» Stored data
◇ ◇ ◇ ◇
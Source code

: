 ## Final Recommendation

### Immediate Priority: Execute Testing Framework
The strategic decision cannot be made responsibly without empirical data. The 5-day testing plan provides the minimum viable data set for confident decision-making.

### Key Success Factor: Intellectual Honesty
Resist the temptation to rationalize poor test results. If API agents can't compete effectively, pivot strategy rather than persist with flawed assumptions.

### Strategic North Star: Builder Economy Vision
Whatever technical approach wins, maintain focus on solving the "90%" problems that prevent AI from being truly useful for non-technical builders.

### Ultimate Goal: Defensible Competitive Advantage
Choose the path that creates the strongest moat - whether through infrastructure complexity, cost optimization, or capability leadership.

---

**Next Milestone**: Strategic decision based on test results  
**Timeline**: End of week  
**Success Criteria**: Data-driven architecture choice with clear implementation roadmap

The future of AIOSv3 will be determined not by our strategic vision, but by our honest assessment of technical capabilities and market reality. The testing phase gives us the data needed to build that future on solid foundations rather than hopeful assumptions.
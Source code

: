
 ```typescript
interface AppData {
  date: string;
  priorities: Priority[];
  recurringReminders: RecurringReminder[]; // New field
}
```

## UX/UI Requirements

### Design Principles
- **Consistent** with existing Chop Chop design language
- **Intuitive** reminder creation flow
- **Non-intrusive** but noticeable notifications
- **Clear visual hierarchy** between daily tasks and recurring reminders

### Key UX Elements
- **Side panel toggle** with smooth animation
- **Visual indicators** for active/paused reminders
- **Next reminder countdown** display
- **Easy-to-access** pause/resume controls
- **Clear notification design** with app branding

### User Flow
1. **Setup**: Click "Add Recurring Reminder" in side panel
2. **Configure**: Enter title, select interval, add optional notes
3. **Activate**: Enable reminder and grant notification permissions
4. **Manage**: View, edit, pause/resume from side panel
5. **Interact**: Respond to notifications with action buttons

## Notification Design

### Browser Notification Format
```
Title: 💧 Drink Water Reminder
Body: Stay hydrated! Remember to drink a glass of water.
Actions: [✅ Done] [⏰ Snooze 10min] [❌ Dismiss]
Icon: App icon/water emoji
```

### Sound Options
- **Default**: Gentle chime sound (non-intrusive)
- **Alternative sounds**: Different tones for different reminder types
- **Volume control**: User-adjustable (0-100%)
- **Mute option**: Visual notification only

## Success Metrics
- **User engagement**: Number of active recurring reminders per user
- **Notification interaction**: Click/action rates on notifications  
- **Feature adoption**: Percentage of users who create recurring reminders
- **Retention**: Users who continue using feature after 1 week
◇ ◇ ◇ ◇
» DIRECTIONS FOR THIS TASK
Extract every line above that contains the word "decision".

» YOUR RESPONSE
The strategic decision cannot be made responsibly without empirical data. The 5-day testing plan provides the minimum viable data set for confident decision-making.
**Next Milestone**: Strategic decision based on test results  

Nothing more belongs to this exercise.